» Records for this exercise
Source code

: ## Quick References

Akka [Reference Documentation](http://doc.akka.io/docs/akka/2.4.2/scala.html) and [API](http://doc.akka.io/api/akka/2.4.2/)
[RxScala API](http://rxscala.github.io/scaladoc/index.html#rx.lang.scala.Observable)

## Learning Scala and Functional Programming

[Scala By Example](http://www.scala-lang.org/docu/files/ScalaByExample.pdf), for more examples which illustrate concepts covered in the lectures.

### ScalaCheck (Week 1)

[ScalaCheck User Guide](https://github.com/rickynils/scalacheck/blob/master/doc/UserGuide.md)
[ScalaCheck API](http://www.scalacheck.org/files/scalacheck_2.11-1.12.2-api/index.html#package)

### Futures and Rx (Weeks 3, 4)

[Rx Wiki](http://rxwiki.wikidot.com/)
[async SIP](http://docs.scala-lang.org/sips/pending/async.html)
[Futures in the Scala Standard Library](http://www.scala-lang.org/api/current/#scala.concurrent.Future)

» Problem to solve
The full listing is to be written out again, exactly as shown.

» Solution to this problem
Source code

: ## Quick References

Akka [Reference Documentation](http://doc.akka.io/docs/akka/2.4.2/scala.html) and [API](http://doc.akka.io/api/akka/2.4.2/)
[RxScala API](http://rxscala.github.io/scaladoc/index.html#rx.lang.scala.Observable)

## Learning Scala and Functional Programming

[Scala By Example](http://www.scala-lang.org/docu/files/ScalaByExample.pdf), for more examples which illustrate concepts covered in the lectures.

### ScalaCheck (Week 1)

[ScalaCheck User Guide](https://github.com/rickynils/scalacheck/blob/master/doc/UserGuide.md)
[ScalaCheck API](http://www.scalacheck.org/files/scalacheck_2.11-1.12.2-api/index.html#package)

### Futures and Rx (Weeks 3, 4)

[Rx Wiki](http://rxwiki.wikidot.com/)
[async SIP](http://docs.scala-lang.org/sips/pending/async.html)
[Futures in the Scala Standard Library](http://www.scala-lang.org/api/current/#scala.concurrent.Future)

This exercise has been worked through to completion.